The change in mentality made the transformation complete.
“I’m a cornerback now and I can play the position,” Jones said. “I’m just as good as any cornerback at any conference in Division I.”
Wyoming cornerbacks coach Renaldo Hill has been coaching Jones for the last two seasons and said that 6-foot, 186-pound defensive back not only has the natural attributes to play at this level, but he also possesses the ‘wow’ factor.
Hill said that as an upperclassman Jones may not say much, but his actions have provided the defensive back unit with a great deal of leadership.
“Just going out there and handling your business, that’s somebody that you would want to have those younger guys look at,” Hill said.
Jones is pursuing his degree in communications and plans on joining the Army after graduating from Wyoming.

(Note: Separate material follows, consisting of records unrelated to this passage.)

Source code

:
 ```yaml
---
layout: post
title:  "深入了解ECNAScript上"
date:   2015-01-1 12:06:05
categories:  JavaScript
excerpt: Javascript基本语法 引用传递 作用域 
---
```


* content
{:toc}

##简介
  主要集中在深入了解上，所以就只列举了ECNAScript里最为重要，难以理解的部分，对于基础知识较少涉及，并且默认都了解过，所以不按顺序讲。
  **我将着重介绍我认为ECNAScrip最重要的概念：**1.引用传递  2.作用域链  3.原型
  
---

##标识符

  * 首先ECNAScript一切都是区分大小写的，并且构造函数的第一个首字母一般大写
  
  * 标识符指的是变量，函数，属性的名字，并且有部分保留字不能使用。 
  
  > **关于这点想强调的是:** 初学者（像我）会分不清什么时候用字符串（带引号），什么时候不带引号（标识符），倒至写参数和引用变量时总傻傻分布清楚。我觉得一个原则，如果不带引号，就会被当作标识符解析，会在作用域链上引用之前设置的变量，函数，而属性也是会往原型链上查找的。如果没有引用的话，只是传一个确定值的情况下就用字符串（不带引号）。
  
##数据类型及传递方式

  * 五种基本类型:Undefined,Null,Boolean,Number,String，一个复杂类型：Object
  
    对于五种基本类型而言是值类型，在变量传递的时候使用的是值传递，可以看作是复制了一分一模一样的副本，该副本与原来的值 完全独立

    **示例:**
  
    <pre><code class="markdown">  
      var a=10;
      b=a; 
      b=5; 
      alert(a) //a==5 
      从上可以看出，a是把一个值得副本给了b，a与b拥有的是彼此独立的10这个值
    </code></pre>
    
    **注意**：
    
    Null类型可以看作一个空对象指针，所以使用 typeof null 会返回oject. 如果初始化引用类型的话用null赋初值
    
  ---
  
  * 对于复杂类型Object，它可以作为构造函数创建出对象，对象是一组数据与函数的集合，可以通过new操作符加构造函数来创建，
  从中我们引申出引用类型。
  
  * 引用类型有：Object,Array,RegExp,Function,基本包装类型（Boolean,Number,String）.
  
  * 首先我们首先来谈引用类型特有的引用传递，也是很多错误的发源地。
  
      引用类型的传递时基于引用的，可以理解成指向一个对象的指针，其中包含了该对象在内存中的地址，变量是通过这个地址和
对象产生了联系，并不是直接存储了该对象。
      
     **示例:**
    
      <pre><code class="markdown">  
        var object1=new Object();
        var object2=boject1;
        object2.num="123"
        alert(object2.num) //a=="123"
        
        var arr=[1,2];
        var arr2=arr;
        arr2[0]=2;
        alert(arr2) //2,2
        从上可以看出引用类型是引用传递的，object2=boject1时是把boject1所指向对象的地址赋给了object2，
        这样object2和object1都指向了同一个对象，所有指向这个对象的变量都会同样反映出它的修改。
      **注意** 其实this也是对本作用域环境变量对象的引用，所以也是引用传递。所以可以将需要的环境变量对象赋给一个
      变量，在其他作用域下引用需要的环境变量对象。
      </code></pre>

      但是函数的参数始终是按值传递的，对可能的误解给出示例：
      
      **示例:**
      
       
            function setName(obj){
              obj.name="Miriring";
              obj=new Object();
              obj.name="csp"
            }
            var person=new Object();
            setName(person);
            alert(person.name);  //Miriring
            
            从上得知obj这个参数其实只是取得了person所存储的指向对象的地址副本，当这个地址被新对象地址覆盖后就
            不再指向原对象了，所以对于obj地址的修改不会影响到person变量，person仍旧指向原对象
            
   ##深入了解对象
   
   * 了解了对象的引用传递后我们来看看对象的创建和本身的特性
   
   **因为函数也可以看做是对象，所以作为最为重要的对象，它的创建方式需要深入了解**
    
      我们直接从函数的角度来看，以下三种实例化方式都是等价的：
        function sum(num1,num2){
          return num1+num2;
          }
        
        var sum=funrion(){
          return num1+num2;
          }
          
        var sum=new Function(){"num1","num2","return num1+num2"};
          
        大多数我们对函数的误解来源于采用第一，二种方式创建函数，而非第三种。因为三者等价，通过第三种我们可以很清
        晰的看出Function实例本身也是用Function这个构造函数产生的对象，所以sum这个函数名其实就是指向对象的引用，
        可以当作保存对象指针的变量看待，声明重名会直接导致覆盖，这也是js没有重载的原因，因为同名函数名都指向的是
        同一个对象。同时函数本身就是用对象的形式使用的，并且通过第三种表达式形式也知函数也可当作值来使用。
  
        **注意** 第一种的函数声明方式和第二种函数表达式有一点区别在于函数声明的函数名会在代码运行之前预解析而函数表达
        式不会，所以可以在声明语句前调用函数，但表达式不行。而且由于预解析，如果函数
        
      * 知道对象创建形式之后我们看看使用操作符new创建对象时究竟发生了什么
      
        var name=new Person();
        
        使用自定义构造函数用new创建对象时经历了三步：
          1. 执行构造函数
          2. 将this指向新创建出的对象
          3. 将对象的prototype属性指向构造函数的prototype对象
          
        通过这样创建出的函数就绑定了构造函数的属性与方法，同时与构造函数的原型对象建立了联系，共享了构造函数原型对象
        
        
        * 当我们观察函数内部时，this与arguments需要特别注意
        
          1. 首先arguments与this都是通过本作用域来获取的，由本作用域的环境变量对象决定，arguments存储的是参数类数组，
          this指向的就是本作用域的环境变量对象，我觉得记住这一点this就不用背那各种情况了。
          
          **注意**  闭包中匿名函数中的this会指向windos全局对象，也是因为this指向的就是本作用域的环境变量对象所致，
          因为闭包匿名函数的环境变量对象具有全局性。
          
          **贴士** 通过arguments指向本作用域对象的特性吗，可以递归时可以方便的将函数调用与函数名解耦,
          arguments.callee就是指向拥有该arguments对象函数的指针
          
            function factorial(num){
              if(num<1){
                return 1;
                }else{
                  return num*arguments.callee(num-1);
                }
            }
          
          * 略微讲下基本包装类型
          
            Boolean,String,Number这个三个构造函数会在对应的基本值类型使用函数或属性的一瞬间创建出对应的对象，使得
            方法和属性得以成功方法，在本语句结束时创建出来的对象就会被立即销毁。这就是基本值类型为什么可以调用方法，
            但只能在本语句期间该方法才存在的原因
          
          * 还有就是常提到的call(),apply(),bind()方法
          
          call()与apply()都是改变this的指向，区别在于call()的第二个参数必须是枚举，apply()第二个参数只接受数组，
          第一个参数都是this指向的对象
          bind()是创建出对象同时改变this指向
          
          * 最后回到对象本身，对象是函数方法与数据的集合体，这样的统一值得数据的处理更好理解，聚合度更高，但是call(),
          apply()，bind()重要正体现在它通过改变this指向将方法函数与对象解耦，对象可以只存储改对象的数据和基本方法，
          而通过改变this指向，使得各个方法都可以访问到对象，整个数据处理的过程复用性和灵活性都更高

Until then he’ll spend the remaining season and a half of his eligibility competing against the best teams from the Mountain West along with BCS schools like Nebraska and Texas, whom Wyoming has played the last two seasons.
“It’s fun, it’s definitely a new experience,” Jones said about playing for Wyoming. “I’m going to places I’ve really never been, I’ve experienced things and it’s a sweet feeling that I can’t explain.”